EXERCISE
Produce word for word the lines of the data below running from the one that has "This list is" to the one that has "## ExtractedDocument Dictionary", inclusive, and no others.

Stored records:
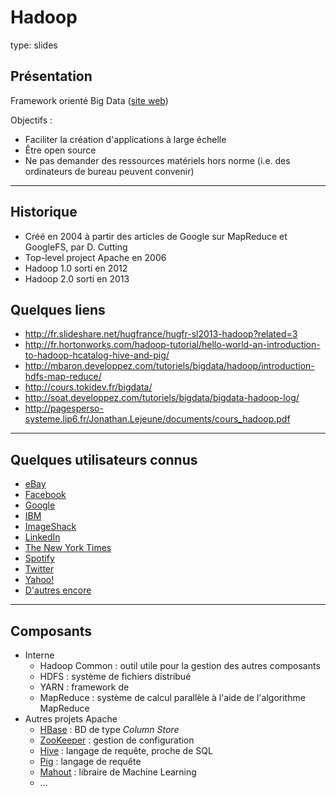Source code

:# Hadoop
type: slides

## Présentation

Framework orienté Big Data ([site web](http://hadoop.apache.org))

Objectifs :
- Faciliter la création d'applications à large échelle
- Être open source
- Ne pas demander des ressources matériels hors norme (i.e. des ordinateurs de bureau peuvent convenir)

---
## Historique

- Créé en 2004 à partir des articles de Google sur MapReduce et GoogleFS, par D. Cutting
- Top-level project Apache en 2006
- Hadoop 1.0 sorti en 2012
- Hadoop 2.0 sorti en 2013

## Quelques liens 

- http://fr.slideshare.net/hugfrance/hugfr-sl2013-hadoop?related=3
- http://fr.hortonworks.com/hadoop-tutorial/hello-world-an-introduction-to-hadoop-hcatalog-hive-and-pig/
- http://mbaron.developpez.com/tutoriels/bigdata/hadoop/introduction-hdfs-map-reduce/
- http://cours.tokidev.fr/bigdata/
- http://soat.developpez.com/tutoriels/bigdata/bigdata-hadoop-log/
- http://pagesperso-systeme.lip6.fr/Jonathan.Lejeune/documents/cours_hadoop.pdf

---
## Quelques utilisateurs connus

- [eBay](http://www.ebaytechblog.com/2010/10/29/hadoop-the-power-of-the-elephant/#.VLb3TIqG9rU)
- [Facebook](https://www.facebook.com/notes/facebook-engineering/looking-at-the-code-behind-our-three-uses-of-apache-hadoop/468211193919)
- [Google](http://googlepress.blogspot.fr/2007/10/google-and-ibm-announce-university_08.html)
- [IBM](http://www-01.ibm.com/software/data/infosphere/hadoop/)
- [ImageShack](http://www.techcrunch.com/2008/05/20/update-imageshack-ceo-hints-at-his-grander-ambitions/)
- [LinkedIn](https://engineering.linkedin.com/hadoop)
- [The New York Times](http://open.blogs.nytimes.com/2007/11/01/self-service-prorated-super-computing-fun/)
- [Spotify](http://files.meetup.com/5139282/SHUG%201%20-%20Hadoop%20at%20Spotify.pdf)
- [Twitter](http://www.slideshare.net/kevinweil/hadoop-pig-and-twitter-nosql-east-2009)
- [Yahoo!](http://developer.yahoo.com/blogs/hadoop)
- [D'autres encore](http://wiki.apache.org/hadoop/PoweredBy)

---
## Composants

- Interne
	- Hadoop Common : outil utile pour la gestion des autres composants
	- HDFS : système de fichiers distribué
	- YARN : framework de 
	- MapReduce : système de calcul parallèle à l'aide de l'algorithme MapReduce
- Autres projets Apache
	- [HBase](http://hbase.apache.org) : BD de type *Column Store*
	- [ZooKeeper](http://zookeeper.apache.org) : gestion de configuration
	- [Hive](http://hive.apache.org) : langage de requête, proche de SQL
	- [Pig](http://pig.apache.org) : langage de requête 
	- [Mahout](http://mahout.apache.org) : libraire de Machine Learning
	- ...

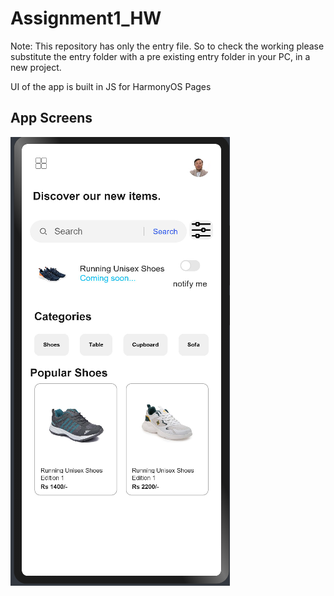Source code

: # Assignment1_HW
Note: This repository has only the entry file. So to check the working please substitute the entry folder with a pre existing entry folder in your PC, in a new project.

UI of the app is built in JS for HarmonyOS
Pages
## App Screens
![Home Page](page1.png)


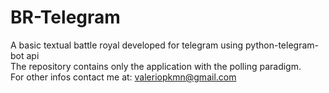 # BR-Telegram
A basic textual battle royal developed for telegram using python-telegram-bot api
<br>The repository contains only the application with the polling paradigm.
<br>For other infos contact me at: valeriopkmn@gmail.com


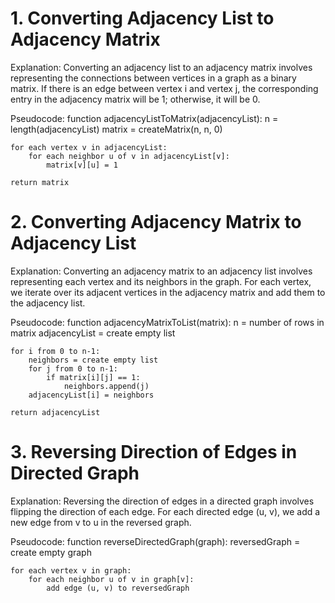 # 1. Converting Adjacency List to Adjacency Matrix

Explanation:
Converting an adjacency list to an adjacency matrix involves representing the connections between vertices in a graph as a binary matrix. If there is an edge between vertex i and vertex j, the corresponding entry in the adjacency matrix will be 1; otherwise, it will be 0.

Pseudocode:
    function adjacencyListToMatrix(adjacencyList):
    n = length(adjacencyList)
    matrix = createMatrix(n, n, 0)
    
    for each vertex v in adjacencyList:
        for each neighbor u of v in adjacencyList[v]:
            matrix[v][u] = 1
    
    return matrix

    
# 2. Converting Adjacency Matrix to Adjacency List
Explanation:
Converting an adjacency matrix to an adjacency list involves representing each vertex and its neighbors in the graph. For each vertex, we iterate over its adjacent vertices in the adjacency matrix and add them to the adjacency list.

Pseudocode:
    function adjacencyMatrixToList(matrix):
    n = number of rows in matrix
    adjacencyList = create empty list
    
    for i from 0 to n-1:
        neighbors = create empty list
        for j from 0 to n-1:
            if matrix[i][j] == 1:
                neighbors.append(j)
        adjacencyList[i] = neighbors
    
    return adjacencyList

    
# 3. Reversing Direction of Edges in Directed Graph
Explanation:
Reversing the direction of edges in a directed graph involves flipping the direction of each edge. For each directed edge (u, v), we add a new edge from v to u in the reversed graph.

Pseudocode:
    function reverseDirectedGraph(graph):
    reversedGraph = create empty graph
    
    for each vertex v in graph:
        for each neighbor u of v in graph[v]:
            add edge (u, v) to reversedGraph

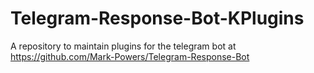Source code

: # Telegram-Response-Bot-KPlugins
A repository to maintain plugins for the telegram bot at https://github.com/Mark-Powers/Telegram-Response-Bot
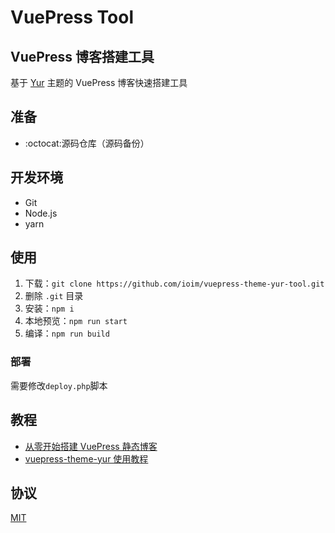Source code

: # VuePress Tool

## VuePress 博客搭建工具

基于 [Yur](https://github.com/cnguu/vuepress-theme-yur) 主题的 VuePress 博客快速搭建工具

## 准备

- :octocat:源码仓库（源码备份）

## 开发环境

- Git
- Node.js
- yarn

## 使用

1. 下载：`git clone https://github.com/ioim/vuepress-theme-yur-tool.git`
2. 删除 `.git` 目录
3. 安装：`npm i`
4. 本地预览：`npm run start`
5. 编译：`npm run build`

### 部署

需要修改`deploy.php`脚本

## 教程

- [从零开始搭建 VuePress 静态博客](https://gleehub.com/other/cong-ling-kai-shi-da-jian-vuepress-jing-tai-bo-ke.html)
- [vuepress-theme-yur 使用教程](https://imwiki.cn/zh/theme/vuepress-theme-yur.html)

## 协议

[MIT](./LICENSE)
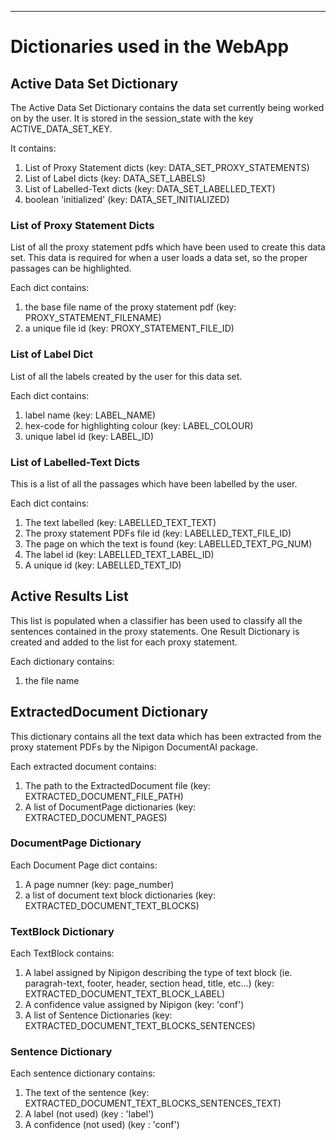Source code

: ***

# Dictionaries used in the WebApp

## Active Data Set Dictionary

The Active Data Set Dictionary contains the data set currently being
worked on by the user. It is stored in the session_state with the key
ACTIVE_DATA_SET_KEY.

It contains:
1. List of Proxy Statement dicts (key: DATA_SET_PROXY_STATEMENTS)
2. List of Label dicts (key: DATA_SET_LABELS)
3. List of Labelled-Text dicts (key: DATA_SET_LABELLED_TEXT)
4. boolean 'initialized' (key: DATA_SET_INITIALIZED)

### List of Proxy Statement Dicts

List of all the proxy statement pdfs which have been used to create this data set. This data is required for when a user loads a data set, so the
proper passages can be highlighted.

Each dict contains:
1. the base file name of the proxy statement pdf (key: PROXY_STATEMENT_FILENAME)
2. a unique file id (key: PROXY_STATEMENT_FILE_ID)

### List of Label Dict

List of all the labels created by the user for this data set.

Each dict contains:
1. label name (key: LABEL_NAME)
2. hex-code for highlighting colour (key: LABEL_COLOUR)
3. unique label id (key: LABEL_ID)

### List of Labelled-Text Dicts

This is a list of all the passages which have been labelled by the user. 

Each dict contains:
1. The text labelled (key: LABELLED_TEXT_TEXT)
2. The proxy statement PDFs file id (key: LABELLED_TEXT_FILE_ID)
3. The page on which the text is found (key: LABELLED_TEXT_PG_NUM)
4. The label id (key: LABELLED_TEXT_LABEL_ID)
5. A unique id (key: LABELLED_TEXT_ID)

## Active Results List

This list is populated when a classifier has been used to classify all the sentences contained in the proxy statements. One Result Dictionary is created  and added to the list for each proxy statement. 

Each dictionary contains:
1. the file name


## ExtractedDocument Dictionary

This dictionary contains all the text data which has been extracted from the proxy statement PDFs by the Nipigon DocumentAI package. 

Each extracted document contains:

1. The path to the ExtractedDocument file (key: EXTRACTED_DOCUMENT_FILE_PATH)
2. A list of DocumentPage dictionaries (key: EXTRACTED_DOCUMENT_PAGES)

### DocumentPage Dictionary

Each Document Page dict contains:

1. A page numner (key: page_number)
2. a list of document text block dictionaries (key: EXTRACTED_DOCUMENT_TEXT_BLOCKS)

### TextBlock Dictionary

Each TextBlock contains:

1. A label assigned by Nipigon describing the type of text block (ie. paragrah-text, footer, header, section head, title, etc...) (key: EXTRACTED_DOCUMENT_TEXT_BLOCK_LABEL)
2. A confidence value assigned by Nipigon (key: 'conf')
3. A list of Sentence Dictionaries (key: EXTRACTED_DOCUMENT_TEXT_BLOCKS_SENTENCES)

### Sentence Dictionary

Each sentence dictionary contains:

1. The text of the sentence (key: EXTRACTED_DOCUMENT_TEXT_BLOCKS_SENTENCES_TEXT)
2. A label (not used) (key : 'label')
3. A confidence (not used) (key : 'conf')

REPLY
This list is populated when a classifier has been used to classify all the sentences contained in the proxy statements. One Result Dictionary is created  and added to the list for each proxy statement. 

Each dictionary contains:
1. the file name


## ExtractedDocument Dictionary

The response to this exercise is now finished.